A lot of people fail to maximise their strengths because (a) they don’t know their strengths and (b) they erroneously believe that their strengths will take care of themselves and focus their attention on their weaknesses. The late Peter Drucker stated that a person can only perform from a position of strength. One can’t build performance on weaknesses, let alone on something one can’t do at all. He argued that you should waste as little effort as possible on improving areas of low competence. This is because it usually takes far more energy and effort to improve from incompetence to mediocrity than it takes to improve from first-rate performance to excellence.
According to Marcus Buckingham, a strength is not merely something you are good at. In fact it might be something which you are not good at yet. It is something that you find intrinsically satisfying and you also look forward to doing it again and again and getting better at it over time. While a weakness is not merely something you are bad at because you might even be good at it. It is something that drains you of energy, an activity that you never look forward to doing and when you are doing it, all you can think about is stopping it.

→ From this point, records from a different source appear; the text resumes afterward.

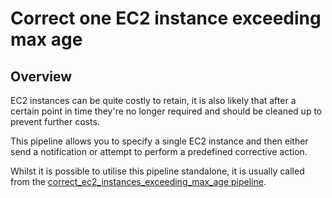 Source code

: # Correct one EC2 instance exceeding max age

## Overview

EC2 instances can be quite costly to retain, it is also likely that after a certain point in time they're no longer required and should be cleaned up to prevent further costs.

This pipeline allows you to specify a single EC2 instance and then either send a notification or attempt to perform a predefined corrective action.

Whilst it is possible to utilise this pipeline standalone, it is usually called from the [correct_ec2_instances_exceeding_max_age pipeline](https://hub.flowpipe.io/mods/turbot/aws_thrifty/pipelines/aws_thrifty.pipeline.correct_ec2_instances_exceeding_max_age).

In order to play to your strengths, you have to be aware of your strengths. Drucker in his seminal Harvard Business Review article, managing oneself, argued that the only way to discover your strengths is through feedback analysis. He proposed that whenever you make a key decision or take a key action, you should write down what you expect will happen. You should then compare actual results with your expectations in nine or 12 months time. He believed that this simple method would show (1) what you are doing or failing to do that deprives you of the full benefits of your strengths. (2) It will show you where you are not particularly competent. (3) It will show you where you have no strengths and can’t perform.
Once you have discovered your strengths in 2012 then you need to spend time developing and playing to them.